On contracts and HTTP APIs

Reading the twitter conversation started by this tweet

made me put in written words some of the ideas that I have about HTTP APIs, contracts and “out-of-band” information.
Since it’s vacations time, I’ll be brief and incomplete.

  • On any interface, it is impossible to avoid having contracts (i.e. shared “out-of-band” information) between provider and consumer. On a HTTP API, the syntax and semantics of HTTP itself is an example of this shared information. If JSON is used as a base for the representation format, then its syntax and semantics rules are another example of shared “out-of-band” information.
  • However not all contracts are equal in the generality, flexibility and evolvability they allow. Having the contract include a fixed resource URI is very different from having the contract defining a link relation. The former prohibits any change on the URI structure (e.g. host name, HTTP vs HTTPS, embedded information), while the later one enables it. Therefore, designing the contract is a very important task when creating HTTP APIs. And since the transfer contract is already rather well defined by HTTP, most of the design emphasis should be on the representation contract, include the hypermedia components.
  • Also, not all contracts have the same cost to implement (e.g. having hardcoded URIs is probably simpler than having to find links on representations), so (as usual) trade-offs have to be taken into account.
  • When implementing HTTP APIs is also very important to have the contract-related areas clearly identified.

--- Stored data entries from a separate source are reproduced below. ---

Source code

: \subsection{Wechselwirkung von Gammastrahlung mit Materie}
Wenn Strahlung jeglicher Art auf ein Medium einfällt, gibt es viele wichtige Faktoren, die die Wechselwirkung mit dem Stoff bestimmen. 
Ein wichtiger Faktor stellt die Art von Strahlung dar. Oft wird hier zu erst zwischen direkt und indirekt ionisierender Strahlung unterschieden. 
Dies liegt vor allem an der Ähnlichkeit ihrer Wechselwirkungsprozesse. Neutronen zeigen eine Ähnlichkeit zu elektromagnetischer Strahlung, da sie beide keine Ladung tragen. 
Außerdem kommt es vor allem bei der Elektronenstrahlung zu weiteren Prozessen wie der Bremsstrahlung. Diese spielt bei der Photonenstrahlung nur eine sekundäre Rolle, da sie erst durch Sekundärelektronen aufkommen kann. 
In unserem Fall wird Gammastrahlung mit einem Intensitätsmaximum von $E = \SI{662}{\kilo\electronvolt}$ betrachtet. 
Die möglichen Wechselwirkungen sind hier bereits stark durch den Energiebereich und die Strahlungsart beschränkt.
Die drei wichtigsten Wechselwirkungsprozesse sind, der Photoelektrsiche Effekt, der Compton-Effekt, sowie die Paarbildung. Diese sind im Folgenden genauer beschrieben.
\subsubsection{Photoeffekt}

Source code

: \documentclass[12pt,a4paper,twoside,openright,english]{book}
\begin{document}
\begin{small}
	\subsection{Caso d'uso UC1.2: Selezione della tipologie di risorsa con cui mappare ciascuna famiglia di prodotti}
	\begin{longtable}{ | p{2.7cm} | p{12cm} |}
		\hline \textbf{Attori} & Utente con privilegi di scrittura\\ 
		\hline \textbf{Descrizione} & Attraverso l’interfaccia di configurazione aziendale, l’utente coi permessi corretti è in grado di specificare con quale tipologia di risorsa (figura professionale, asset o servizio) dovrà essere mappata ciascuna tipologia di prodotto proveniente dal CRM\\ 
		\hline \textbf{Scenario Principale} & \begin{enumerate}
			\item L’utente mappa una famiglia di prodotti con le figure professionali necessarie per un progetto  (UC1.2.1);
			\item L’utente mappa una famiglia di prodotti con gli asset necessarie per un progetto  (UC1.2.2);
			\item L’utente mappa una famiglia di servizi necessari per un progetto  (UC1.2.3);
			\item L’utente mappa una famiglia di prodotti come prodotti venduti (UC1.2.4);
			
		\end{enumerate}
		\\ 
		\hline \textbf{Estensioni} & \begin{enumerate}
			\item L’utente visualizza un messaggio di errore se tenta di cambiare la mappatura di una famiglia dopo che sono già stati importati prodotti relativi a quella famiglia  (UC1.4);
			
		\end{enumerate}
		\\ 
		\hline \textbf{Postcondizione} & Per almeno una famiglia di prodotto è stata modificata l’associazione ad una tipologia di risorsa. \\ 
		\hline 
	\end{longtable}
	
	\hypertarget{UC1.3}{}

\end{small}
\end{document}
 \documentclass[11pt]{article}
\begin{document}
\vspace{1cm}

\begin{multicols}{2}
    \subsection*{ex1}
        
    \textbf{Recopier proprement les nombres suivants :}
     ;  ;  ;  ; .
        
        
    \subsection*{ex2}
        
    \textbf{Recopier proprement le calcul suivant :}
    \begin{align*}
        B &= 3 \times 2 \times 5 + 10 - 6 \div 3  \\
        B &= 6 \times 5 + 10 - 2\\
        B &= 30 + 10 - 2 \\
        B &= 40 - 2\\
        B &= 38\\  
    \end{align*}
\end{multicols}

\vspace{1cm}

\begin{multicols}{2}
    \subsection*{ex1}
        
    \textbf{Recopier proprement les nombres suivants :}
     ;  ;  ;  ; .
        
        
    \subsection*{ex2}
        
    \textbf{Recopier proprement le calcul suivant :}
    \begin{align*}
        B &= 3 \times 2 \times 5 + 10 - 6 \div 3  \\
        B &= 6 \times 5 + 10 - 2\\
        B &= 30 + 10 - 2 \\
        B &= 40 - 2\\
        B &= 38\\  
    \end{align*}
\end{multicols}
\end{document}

For me, this typically involves being able to easily answering questions such as: – Will I be breaking the contract if
    • I change this property name on this model?
    • I add a new property to this model?
    • I change the routing rules (e.g. adding a new path segment)?

Hope this helps
Looking forward for feedback

 

Focus on the representation semantics, leave the transfer semantics to HTTP

A couple of days ago I was reading the latest OAuth 2.0 Authorization Server Metadata document version and my eye got caught on one sentence. On section 3.2, the document states

A successful response MUST use the 200 OK HTTP status code and return a JSON object using the “application/json” content type (…)

My first reaction was thinking that this specification was being redundant: of course a 200 OK HTTP status should be returned on a successful response. However, that “MUST” in the text made me think: is a 200 really the only acceptable response status code for a successful response? In my opinion, the answer is no.

For instance, if caching and ETags are being used, the client can send a conditional GET request (see Hypertext Transfer Protocol (HTTP/1.1): Conditional Requests) using the If-None-Match header, for which a 304 (Not Modified) status code is perfectly acceptable. Another example is if the metadata location changes and the server responds with a 301 (Moved Permanently) or a 302 (Found) status code.Does that means the request was unsuccessful? In my opinion, no. It just means that the request should be followed by a subsequent request to another location.

So, why does this little observation deserve a blog post?
Well, mainly because it reflects two common tendencies when designing HTTP APIs (or HTTP interfaces):

  • First, the tendency to redefine transfer semantics that are already defined by HTTP.
  • Secondly, a very simplistic view of HTTP, ignoring parts such as caching and optimistic concurrency.

The HTTP specification already defines a quite rich set of mechanisms for representation transfer, and HTTP related specifications should take advantage of that. What HTTP does not define is the semantics of the representation itself. That should be the focus of specifications such as the OAuth 2.0 Authorization Server Metadata.

When defining HTTP APIs, focus on the representation semantics. The transfer semantics is already defined by the HTTP protocol.